* DATASET:
-=-=-=-=-

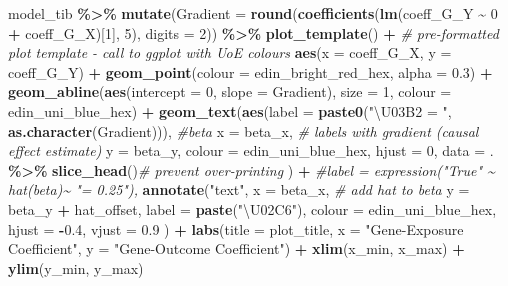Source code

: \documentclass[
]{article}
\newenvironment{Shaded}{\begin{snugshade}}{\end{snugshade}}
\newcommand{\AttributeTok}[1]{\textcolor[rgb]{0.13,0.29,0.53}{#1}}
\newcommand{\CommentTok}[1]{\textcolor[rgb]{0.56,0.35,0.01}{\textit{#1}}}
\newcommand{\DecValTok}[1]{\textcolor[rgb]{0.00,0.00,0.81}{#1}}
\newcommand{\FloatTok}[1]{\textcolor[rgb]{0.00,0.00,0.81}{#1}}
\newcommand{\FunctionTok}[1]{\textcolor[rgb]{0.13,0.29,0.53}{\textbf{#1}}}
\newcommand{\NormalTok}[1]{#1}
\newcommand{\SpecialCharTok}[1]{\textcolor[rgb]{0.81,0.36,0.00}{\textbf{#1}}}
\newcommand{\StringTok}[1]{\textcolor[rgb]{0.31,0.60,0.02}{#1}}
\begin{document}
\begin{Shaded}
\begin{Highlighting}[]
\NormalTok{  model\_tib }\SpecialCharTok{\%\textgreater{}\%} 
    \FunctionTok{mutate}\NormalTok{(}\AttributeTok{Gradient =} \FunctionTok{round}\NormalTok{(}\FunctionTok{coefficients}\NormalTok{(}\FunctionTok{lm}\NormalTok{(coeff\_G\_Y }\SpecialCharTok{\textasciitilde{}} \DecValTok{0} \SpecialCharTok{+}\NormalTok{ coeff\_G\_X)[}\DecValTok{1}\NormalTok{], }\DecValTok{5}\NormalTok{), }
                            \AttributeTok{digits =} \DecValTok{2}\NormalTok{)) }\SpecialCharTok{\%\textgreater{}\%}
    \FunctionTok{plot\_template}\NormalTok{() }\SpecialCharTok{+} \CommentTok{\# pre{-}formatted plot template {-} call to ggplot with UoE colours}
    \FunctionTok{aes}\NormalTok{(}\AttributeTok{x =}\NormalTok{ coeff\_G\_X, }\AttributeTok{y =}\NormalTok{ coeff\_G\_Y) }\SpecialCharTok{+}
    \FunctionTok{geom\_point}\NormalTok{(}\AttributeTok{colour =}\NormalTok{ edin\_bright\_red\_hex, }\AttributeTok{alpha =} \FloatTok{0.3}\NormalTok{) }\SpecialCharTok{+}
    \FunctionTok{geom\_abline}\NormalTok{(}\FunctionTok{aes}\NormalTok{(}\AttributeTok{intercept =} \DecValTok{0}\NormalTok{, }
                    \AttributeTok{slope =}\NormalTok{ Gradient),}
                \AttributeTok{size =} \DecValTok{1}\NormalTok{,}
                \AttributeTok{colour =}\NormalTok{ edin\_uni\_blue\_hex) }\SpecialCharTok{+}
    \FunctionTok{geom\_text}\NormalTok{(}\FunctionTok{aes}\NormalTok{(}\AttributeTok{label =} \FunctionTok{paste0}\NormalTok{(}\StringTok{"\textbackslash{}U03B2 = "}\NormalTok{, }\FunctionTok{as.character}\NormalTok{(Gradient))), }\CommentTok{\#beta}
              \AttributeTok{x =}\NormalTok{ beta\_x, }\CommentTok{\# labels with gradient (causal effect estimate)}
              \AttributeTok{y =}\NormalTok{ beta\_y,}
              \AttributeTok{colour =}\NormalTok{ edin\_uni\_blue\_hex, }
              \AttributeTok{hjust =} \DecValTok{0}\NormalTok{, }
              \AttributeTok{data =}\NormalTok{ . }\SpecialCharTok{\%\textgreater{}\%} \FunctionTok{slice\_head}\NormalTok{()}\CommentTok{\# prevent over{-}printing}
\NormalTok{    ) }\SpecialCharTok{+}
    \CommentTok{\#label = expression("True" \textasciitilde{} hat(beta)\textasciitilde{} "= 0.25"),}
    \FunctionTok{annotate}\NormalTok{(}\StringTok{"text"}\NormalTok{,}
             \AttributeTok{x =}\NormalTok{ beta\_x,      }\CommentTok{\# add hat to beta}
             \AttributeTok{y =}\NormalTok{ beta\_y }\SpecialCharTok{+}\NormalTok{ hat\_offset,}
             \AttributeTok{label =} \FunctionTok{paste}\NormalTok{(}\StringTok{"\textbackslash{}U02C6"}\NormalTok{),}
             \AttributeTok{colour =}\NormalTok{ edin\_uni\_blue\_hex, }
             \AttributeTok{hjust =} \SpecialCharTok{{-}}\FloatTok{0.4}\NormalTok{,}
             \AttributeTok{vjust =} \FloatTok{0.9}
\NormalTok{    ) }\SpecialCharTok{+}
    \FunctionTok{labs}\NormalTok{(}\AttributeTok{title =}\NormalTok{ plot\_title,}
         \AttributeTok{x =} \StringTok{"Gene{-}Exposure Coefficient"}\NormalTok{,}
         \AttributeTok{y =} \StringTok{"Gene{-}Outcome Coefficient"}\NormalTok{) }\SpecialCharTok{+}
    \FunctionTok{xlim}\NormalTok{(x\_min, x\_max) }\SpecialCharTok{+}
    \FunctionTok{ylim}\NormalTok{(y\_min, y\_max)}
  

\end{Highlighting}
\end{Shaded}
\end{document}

-=-=-=-=-

Only the lines from the start of the material to the line with "call to ggplot", inclusive, belong in the answer, printed exactly and free of pictures.

* ANSWER:
Source code

: \documentclass[
]{article}
\newenvironment{Shaded}{\begin{snugshade}}{\end{snugshade}}
\newcommand{\AttributeTok}[1]{\textcolor[rgb]{0.13,0.29,0.53}{#1}}
\newcommand{\CommentTok}[1]{\textcolor[rgb]{0.56,0.35,0.01}{\textit{#1}}}
\newcommand{\DecValTok}[1]{\textcolor[rgb]{0.00,0.00,0.81}{#1}}
\newcommand{\FloatTok}[1]{\textcolor[rgb]{0.00,0.00,0.81}{#1}}
\newcommand{\FunctionTok}[1]{\textcolor[rgb]{0.13,0.29,0.53}{\textbf{#1}}}
\newcommand{\NormalTok}[1]{#1}
\newcommand{\SpecialCharTok}[1]{\textcolor[rgb]{0.81,0.36,0.00}{\textbf{#1}}}
\newcommand{\StringTok}[1]{\textcolor[rgb]{0.31,0.60,0.02}{#1}}
\begin{document}
\begin{Shaded}
\begin{Highlighting}[]
\NormalTok{  model\_tib }\SpecialCharTok{\%\textgreater{}\%} 
    \FunctionTok{mutate}\NormalTok{(}\AttributeTok{Gradient =} \FunctionTok{round}\NormalTok{(}\FunctionTok{coefficients}\NormalTok{(}\FunctionTok{lm}\NormalTok{(coeff\_G\_Y }\SpecialCharTok{\textasciitilde{}} \DecValTok{0} \SpecialCharTok{+}\NormalTok{ coeff\_G\_X)[}\DecValTok{1}\NormalTok{], }\DecValTok{5}\NormalTok{), }
                            \AttributeTok{digits =} \DecValTok{2}\NormalTok{)) }\SpecialCharTok{\%\textgreater{}\%}
    \FunctionTok{plot\_template}\NormalTok{() }\SpecialCharTok{+} \CommentTok{\# pre{-}formatted plot template {-} call to ggplot with UoE colours}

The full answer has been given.